U.S. Vice President JD Vance outlined a plan on Wednesday to marshal allies into a preferential trade bloc for critical minerals, proposing coordinated price floors as Washington intensifies efforts to loosen China's dominance on materials crucial to advanced manufacturing.
China has wielded its chokehold on the processing of many minerals as geo-economic leverage, at times curbing exports, suppressing prices and undercutting other countries' ability to diversify sources of the materials used to make semiconductors, electric vehicles and advanced weapons.
"We want to eliminate that problem of people flooding into our markets with cheap critical minerals to undercut our domestic manufacturers," Vance told a gathering of visiting ministers in Washington without mentioning China.
"We will establish reference prices for critical minerals at each stage of production, ... and for members of the preferential zone, these reference prices will operate as a floor maintained through adjustable tariffs to uphold pricing integrity," Vance said.
U.S. President Donald Trump's administration has stepped up efforts to secure American supplies of critical minerals after China rattled senior officials and global markets last year by withholding rare earths required by American automakers and other industrial manufacturers.
Trump on Monday launched a U.S. strategic stockpile of critical minerals, called Project Vault, backed by $10 billion in seed funding from the U.S. Export-Import Bank and $2 billion in private funding.
U.S. Secretary of State Marco Rubio said 55 countries attended the talks in Washington, among them South Korea, India, Thailand, Japan, Germany, Australia, and the Democratic Republic of Congo, all with varying refining or mining capabilities.
The minerals are "heavily concentrated in the hands of one country," Rubio said, without referencing China, adding that the situation had become a "tool of leverage in geopolitics."
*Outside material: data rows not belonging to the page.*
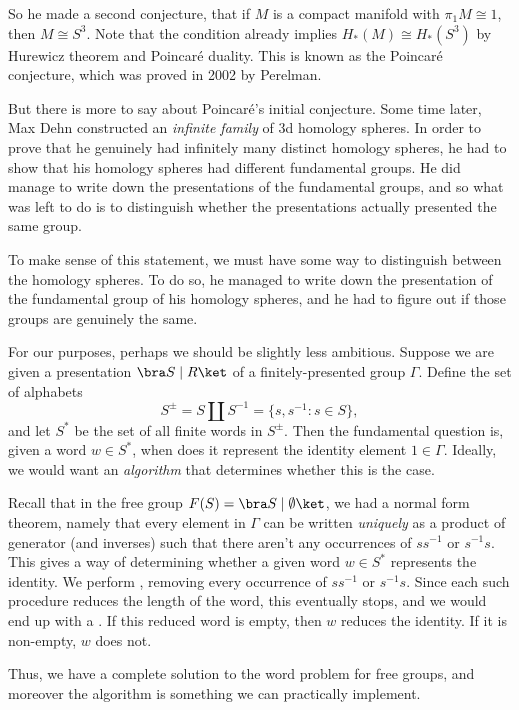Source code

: \documentclass[a4paper]{article}
\begin{document}
So he made a second conjecture, that if $M$ is a compact manifold with $\pi_1M \cong 1$, then $M \cong S^3$. Note that the condition already implies $H_*(M) \cong H_*(S^3)$ by Hurewicz theorem and Poincar\'e duality. This is known as the Poincar\'e conjecture, which was proved in 2002 by Perelman.

But there is more to say about Poincar\'e's initial conjecture. Some time later, Max Dehn constructed an \emph{infinite family} of 3d homology spheres. In order to prove that he genuinely had infinitely many distinct homology spheres, he had to show that his homology spheres had different fundamental groups. He did manage to write down the presentations of the fundamental groups, and so what was left to do is to distinguish whether the presentations actually presented the same group.

To make sense of this statement, we must have some way to distinguish between the homology spheres. To do so, he managed to write down the presentation of the fundamental group of his homology spheres, and he had to figure out if those groups are genuinely the same.

For our purposes, perhaps we should be slightly less ambitious. Suppose we are given a presentation $\bra S \mid R\ket$ of a finitely-presented group $\Gamma$. Define the set of alphabets
\[
  S^{\pm} = S \amalg S^{-1} = \{ s, s^{-1}: s \in S\},
\]
and let $S^*$ be the set of all finite words in $S^{\pm}$. Then the fundamental question is, given a word $w \in S^*$, when does it represent the identity element $1 \in \Gamma$. Ideally, we would want an \emph{algorithm} that determines whether this is the case.

\begin{eg}
  Recall that in the free group $F(S) = \bra S \mid \emptyset\ket$, we had a normal form theorem, namely that every element in $\Gamma$ can be written \emph{uniquely} as a product of generator (and inverses) such that there aren't any occurrences of $ss^{-1}$ or $s^{-1}s$. This gives a way of determining whether a given word $w \in S^*$ represents the identity. We perform , removing every occurrence of $ss^{-1}$ or $s^{-1}s$. Since each such procedure reduces the length of the word, this eventually stops, and we would end up with a . If this reduced word is empty, then $w$ reduces the identity. If it is non-empty, $w$ does not.
\end{eg}
Thus, we have a complete solution to the word problem for free groups, and moreover the algorithm is something we can practically implement.
\end{document}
At the meeting, U.S. Trade Representative Jamieson Greer announced a bilateral plan with Mexico and a trilateral agreement with the European Union and Japan to strengthen critical mineral supply chains and set the stage for a broader agreement with other allies.
The plans aim to explore specific measures such as price supports, market standards, subsidies, and guaranteed purchases to encourage production.
The U.S., EU, and Japan also said they would pursue other avenues, including discussions within the G-7 and the Minerals Security Partnership.
Argentina's foreign ministry separately announced it had agreed on a framework agreement with the U.S. to strengthen and diversify supply chains as the South American nation looks to boost its copper and lithium exports.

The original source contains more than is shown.